Maskottchen fliegt mit

„Dieser Challenge wollten wir uns stellen. Das ist doch eine einmalige Gelegenheit“, sagt Johannes Möller. Um überhaupt zum Wettbewerb zugelassen zu werden, mussten die fünf 16-jährigen Schüler die Münchener Universität zunächst einmal mit ihrer Mission überzeugen. So stellten sie Hypothesen zu Luftdruck, Luftfeuchtigkeit, Temperatur, UV-Strahlung, Höhe, Geschwindigkeit auf. All das sollte mit speziellen Sensoren gemessen werden. Außerdem haben die Schüler ihren Quasi-Satelliten mit Kameras und GPS-Geräten ausgestattet.
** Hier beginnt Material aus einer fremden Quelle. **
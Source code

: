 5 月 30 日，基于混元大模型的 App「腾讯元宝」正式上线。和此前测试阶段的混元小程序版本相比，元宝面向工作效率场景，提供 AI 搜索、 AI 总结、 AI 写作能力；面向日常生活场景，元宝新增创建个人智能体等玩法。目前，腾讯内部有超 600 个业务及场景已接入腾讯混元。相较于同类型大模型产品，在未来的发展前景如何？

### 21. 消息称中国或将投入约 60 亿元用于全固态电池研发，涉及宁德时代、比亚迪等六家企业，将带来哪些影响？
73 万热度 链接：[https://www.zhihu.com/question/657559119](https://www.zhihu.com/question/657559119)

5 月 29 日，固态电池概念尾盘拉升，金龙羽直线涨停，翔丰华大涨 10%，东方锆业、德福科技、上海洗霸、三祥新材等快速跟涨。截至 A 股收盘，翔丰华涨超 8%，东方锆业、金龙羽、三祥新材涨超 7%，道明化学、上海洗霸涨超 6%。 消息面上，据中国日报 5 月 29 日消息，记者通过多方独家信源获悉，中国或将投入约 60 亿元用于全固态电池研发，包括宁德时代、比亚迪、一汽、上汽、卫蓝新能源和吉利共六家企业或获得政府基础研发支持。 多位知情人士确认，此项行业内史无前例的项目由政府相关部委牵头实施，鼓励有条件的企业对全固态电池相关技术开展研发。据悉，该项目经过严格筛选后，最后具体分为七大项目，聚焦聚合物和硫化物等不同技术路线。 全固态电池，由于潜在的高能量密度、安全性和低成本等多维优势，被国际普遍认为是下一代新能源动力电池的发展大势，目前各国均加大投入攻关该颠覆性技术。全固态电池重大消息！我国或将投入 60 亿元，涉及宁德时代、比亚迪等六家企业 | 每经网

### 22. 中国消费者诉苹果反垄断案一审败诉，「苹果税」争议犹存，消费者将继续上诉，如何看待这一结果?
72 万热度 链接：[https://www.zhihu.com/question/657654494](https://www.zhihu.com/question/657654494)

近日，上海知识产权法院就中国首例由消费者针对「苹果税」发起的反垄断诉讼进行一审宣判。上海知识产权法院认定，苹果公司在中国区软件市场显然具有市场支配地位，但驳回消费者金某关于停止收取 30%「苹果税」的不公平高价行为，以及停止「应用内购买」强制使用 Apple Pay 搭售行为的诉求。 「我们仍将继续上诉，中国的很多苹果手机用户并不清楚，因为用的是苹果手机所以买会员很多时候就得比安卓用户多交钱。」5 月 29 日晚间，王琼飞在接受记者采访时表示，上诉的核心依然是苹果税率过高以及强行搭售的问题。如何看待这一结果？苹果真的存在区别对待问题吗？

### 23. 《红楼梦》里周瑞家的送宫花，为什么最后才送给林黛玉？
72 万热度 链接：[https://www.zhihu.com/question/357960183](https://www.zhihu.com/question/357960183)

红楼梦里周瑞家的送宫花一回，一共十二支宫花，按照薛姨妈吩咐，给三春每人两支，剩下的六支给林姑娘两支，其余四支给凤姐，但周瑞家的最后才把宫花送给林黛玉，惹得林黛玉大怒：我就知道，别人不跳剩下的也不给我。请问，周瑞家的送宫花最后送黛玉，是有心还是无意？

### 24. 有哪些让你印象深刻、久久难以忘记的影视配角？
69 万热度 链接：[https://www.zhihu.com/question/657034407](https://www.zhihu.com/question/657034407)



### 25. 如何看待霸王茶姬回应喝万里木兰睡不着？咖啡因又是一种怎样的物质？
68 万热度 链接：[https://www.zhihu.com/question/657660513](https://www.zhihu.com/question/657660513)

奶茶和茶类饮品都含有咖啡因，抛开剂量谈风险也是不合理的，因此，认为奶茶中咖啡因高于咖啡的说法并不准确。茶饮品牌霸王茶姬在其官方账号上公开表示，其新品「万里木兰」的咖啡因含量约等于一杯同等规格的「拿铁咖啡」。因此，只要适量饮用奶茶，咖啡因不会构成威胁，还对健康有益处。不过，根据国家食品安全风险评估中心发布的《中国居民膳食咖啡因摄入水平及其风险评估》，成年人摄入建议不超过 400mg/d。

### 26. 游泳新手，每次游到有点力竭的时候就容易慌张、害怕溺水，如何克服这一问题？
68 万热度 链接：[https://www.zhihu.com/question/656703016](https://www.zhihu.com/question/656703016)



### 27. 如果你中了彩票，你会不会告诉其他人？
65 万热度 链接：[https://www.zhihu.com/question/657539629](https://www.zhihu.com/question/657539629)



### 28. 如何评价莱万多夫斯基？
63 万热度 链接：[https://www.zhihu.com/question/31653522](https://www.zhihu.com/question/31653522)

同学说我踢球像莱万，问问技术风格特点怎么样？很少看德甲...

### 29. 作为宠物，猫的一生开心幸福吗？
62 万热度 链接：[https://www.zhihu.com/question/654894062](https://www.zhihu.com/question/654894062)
Von der Zusage war Thomas Eberhardt begeistert: „Dass wir überhaupt mitmachen konnten, war uns schon eine Ehre.“ Schnell war auch ein passender Team-Name für die Schüler gefunden: Strato Fische. Das passt zu Wilhelmshavenern, fanden sie. Sogar ein Maskottchen hatten sie mit ins All fliegen lassen.
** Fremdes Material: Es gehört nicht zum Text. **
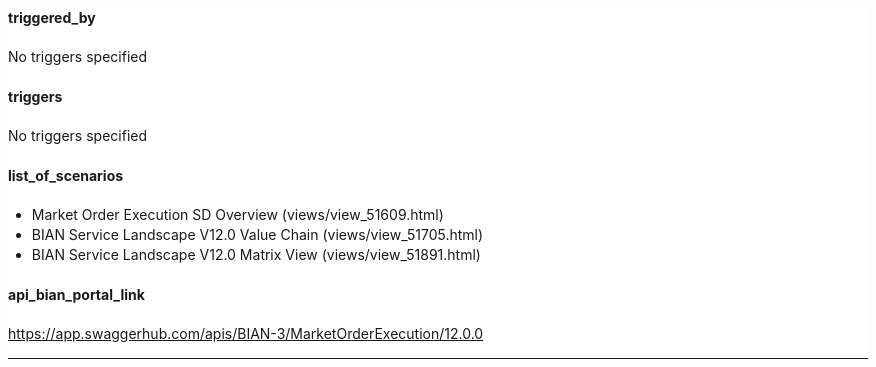 #### triggered_by
No triggers specified

#### triggers
No triggers specified

#### list_of_scenarios
- Market Order Execution SD Overview (views/view_51609.html)
- BIAN Service Landscape V12.0 Value Chain (views/view_51705.html)
- BIAN Service Landscape V12.0 Matrix View (views/view_51891.html)

#### api_bian_portal_link
https://app.swaggerhub.com/apis/BIAN-3/MarketOrderExecution/12.0.0

---
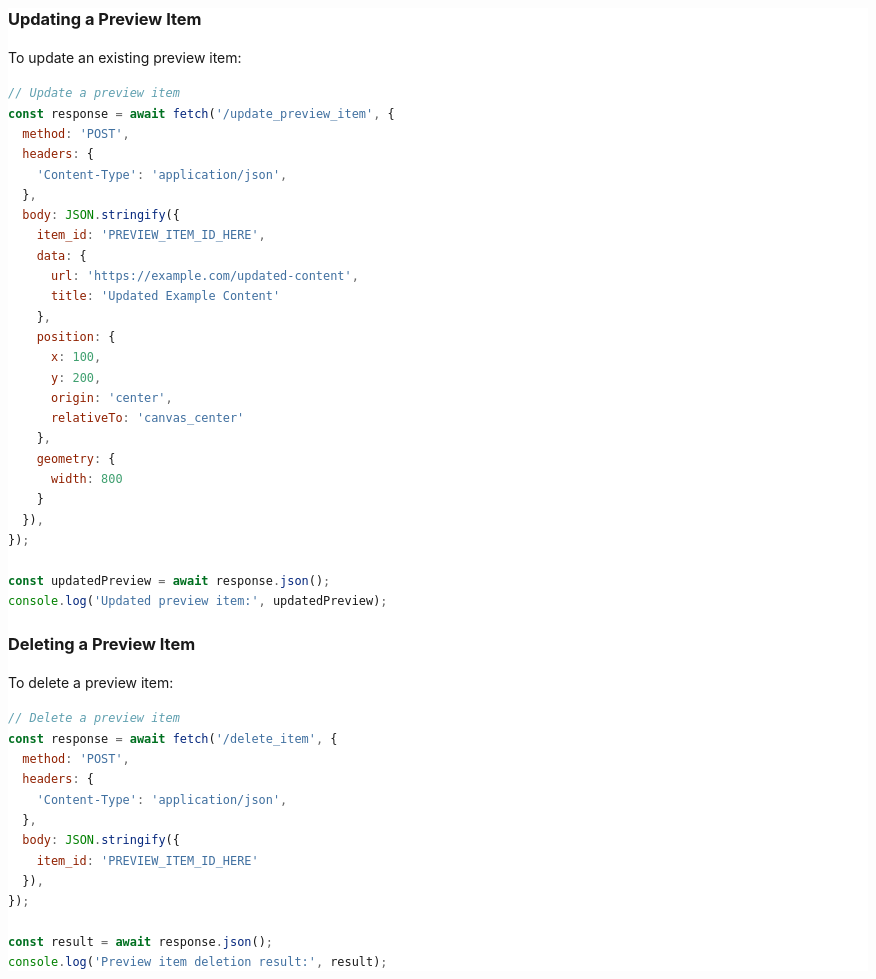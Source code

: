 ### Updating a Preview Item

To update an existing preview item:

```javascript
// Update a preview item
const response = await fetch('/update_preview_item', {
  method: 'POST',
  headers: {
    'Content-Type': 'application/json',
  },
  body: JSON.stringify({
    item_id: 'PREVIEW_ITEM_ID_HERE',
    data: {
      url: 'https://example.com/updated-content',
      title: 'Updated Example Content'
    },
    position: {
      x: 100,
      y: 200,
      origin: 'center',
      relativeTo: 'canvas_center'
    },
    geometry: {
      width: 800
    }
  }),
});

const updatedPreview = await response.json();
console.log('Updated preview item:', updatedPreview);
```

### Deleting a Preview Item

To delete a preview item:

```javascript
// Delete a preview item
const response = await fetch('/delete_item', {
  method: 'POST',
  headers: {
    'Content-Type': 'application/json',
  },
  body: JSON.stringify({
    item_id: 'PREVIEW_ITEM_ID_HERE'
  }),
});

const result = await response.json();
console.log('Preview item deletion result:', result);
```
„Drei, zwei, eins...“ – beim Start waren auch die anderen Cäcilienschüler zur Unterstützung der Gruppe dabei. Mehrere Male musste der Termin aufgrund der schlechten Wetterbedingungen verschoben werden, sollte das Datenmaterial am Ende doch nicht in der Nordsee landen. Eine Rakete wurde zwar nicht gezündet, aber immerhin mussten die Schüler den Ballon mit 4000 Litern Helium füllen. Mit etwa 5 bis 6 Metern pro Sekunde ist er aufgestiegen, bis er nach etwa zwei Stunden die Atmosphäre verlassen hatte. „In der Stratosphäre platzt der Ballon nach kurzer Zeit, weil der Luftdruck so gering ist“, erklärt Johannes.

Eine weitere Stunde später liegt er also wieder am Boden – 130 Kilometer vom Startort entfernt und dank des Fallschirms unversehrt. 25 Kilometer hoch ist der Satellit ungefähr gekommen. „Drei Mal so hoch, wie Verkehrsflugzeuge fliegen“, betont Thomas Eberhardt stolz. Trotz der frostigen Temperaturen von Minus 40 Grad konnten die technischen Geräte in der Styroporbox gut isoliert werden.
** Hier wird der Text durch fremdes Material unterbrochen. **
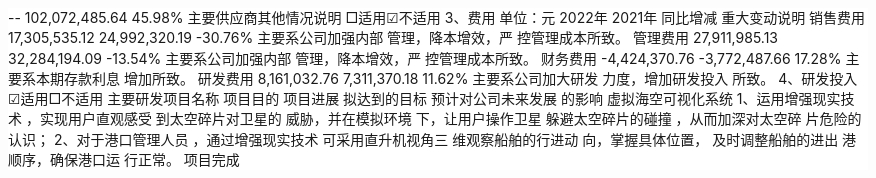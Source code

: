 --
102,072,485.64
45.98%
主要供应商其他情况说明
□适用☑不适用
3、费用
单位：元
2022年
2021年
同比增减
重大变动说明
销售费用
17,305,535.12
24,992,320.19
-30.76%
主要系公司加强内部
管理，降本增效，严
控管理成本所致。
管理费用
27,911,985.13
32,284,194.09
-13.54%
主要系公司加强内部
管理，降本增效，严
控管理成本所致。
财务费用
-4,424,370.76
-3,772,487.66
17.28%
主要系本期存款利息
增加所致。
研发费用
8,161,032.76
7,311,370.18
11.62%
主要系公司加大研发
力度，增加研发投入
所致。
4、研发投入
☑适用□不适用
主要研发项目名称
项目目的
项目进展
拟达到的目标
预计对公司未来发展
的影响
虚拟海空可视化系统
1、运用增强现实技术
，实现用户直观感受
到太空碎片对卫星的
威胁，并在模拟环境
下，让用户操作卫星
躲避太空碎片的碰撞
，从而加深对太空碎
片危险的认识；
2、对于港口管理人员
，通过增强现实技术
可采用直升机视角三
维观察船舶的行进动
向，掌握具体位置，
及时调整船舶的进出
港顺序，确保港口运
行正常。
项目完成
Kostspieliger Ausflug ins All

Eine der größten Herausforderungen sei es gewesen, Sponsoren für das Projekt zu finden, berichtet Kristof Remmers. „Es war aber super motivierend, als die ersten zugesagt haben“, erinnert sich Johannes. Insgesamt 1000 Euro hat der dreistündige Ausflug ins All gekostet – mit dem Ergebnis: atemberaubende Aufnahmen, sowohl Fotos als auch Videos.

Auch die Datensätze liefern spannende Ergebnisse, die die Gruppe jetzt auswertet. „Unserer Hypothesen wurden teilweise bestätigt“, erklärt Johannes, „zum Beispiel hat die radioaktive Strahlung mit der Höhe des Ballons zugenommen. Es ist aber auch einfach Wahnsinn, etwas da hoch zu schicken, und es dann wieder in den Händen zu halten.“ Am Ende hat sich die Monatelange Arbeit zumindest für alle gelohnt. „Wir sind mega happy“, sagt Frederik.

Ob es denn nach der Schule auch beruflich in diese Richtung gehen soll? „Astronaut werden, das ist schon so ein Kindheitstraum“, sagt Frederik. Aber erst einmal geht es Ende Oktober zur Siegerehrung nach München. Die Vorbereitungen dafür laufen bereits auf Hochtouren – neben den ganzen Prüfungen in der Schule. Die Ergebnisse der Stratosphärenballonmission wird in München jede Gruppe einer ausgewählten Jury präsentieren.